DATA TO EXAMINE Start Marker

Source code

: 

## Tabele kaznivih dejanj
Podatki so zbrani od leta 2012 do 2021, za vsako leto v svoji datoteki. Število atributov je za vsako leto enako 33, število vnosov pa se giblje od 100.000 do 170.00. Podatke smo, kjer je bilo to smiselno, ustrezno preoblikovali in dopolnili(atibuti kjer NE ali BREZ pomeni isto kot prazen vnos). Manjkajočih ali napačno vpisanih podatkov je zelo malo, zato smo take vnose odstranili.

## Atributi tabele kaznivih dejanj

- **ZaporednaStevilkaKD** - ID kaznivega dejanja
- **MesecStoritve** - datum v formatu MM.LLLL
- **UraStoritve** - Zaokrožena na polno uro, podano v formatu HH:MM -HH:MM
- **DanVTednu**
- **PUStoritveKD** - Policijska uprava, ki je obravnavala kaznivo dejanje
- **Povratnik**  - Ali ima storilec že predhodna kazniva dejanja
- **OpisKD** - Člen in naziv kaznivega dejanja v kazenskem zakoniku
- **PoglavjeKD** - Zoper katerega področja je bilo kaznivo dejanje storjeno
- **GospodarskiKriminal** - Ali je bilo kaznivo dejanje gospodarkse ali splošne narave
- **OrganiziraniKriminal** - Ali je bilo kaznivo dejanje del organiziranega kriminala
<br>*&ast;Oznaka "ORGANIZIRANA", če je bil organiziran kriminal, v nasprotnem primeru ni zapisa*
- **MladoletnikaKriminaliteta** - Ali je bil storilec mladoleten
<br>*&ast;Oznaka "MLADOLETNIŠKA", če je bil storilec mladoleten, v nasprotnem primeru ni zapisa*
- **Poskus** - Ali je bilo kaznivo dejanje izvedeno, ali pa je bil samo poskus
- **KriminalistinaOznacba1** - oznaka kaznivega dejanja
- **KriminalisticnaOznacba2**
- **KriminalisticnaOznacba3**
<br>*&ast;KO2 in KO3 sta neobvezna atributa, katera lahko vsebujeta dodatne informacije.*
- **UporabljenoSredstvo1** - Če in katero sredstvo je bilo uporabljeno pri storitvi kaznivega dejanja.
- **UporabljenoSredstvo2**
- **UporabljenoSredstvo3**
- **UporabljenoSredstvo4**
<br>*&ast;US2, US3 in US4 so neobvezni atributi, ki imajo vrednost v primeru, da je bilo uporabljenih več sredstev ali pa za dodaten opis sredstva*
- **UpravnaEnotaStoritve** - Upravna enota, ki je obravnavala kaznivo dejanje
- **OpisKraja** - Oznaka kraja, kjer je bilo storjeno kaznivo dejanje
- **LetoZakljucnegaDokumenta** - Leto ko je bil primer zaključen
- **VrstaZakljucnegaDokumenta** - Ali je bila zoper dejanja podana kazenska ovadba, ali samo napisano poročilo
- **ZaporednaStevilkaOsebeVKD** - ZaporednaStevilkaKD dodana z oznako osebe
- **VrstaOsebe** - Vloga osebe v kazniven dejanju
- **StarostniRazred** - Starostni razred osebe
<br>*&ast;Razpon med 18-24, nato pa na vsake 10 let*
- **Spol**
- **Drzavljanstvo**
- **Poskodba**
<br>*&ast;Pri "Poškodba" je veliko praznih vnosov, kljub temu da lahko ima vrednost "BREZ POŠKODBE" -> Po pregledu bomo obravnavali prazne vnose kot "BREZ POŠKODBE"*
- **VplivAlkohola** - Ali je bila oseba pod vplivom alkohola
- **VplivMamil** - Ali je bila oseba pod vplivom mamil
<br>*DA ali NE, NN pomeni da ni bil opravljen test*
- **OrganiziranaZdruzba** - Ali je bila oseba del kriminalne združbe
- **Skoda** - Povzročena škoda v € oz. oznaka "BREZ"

DATA TO EXAMINE End Marker

• WHAT NEEDS TO BE DONE:
Copy down the whole of the data above, matching it exactly.

• ANSWER FOR THE TASK:
Source code

: 

## Tabele kaznivih dejanj
Podatki so zbrani od leta 2012 do 2021, za vsako leto v svoji datoteki. Število atributov je za vsako leto enako 33, število vnosov pa se giblje od 100.000 do 170.00. Podatke smo, kjer je bilo to smiselno, ustrezno preoblikovali in dopolnili(atibuti kjer NE ali BREZ pomeni isto kot prazen vnos). Manjkajočih ali napačno vpisanih podatkov je zelo malo, zato smo take vnose odstranili.

## Atributi tabele kaznivih dejanj

- **ZaporednaStevilkaKD** - ID kaznivega dejanja
- **MesecStoritve** - datum v formatu MM.LLLL
- **UraStoritve** - Zaokrožena na polno uro, podano v formatu HH:MM -HH:MM
- **DanVTednu**
- **PUStoritveKD** - Policijska uprava, ki je obravnavala kaznivo dejanje
- **Povratnik**  - Ali ima storilec že predhodna kazniva dejanja
- **OpisKD** - Člen in naziv kaznivega dejanja v kazenskem zakoniku
- **PoglavjeKD** - Zoper katerega področja je bilo kaznivo dejanje storjeno
- **GospodarskiKriminal** - Ali je bilo kaznivo dejanje gospodarkse ali splošne narave
- **OrganiziraniKriminal** - Ali je bilo kaznivo dejanje del organiziranega kriminala
<br>*&ast;Oznaka "ORGANIZIRANA", če je bil organiziran kriminal, v nasprotnem primeru ni zapisa*
- **MladoletnikaKriminaliteta** - Ali je bil storilec mladoleten
<br>*&ast;Oznaka "MLADOLETNIŠKA", če je bil storilec mladoleten, v nasprotnem primeru ni zapisa*
- **Poskus** - Ali je bilo kaznivo dejanje izvedeno, ali pa je bil samo poskus
- **KriminalistinaOznacba1** - oznaka kaznivega dejanja
- **KriminalisticnaOznacba2**
- **KriminalisticnaOznacba3**
<br>*&ast;KO2 in KO3 sta neobvezna atributa, katera lahko vsebujeta dodatne informacije.*
- **UporabljenoSredstvo1** - Če in katero sredstvo je bilo uporabljeno pri storitvi kaznivega dejanja.
- **UporabljenoSredstvo2**
- **UporabljenoSredstvo3**
- **UporabljenoSredstvo4**
<br>*&ast;US2, US3 in US4 so neobvezni atributi, ki imajo vrednost v primeru, da je bilo uporabljenih več sredstev ali pa za dodaten opis sredstva*
- **UpravnaEnotaStoritve** - Upravna enota, ki je obravnavala kaznivo dejanje
- **OpisKraja** - Oznaka kraja, kjer je bilo storjeno kaznivo dejanje
- **LetoZakljucnegaDokumenta** - Leto ko je bil primer zaključen
- **VrstaZakljucnegaDokumenta** - Ali je bila zoper dejanja podana kazenska ovadba, ali samo napisano poročilo
- **ZaporednaStevilkaOsebeVKD** - ZaporednaStevilkaKD dodana z oznako osebe
- **VrstaOsebe** - Vloga osebe v kazniven dejanju
- **StarostniRazred** - Starostni razred osebe
<br>*&ast;Razpon med 18-24, nato pa na vsake 10 let*
- **Spol**
- **Drzavljanstvo**
- **Poskodba**
<br>*&ast;Pri "Poškodba" je veliko praznih vnosov, kljub temu da lahko ima vrednost "BREZ POŠKODBE" -> Po pregledu bomo obravnavali prazne vnose kot "BREZ POŠKODBE"*
- **VplivAlkohola** - Ali je bila oseba pod vplivom alkohola
- **VplivMamil** - Ali je bila oseba pod vplivom mamil
<br>*DA ali NE, NN pomeni da ni bil opravljen test*
- **OrganiziranaZdruzba** - Ali je bila oseba del kriminalne združbe
- **Skoda** - Povzročena škoda v € oz. oznaka "BREZ"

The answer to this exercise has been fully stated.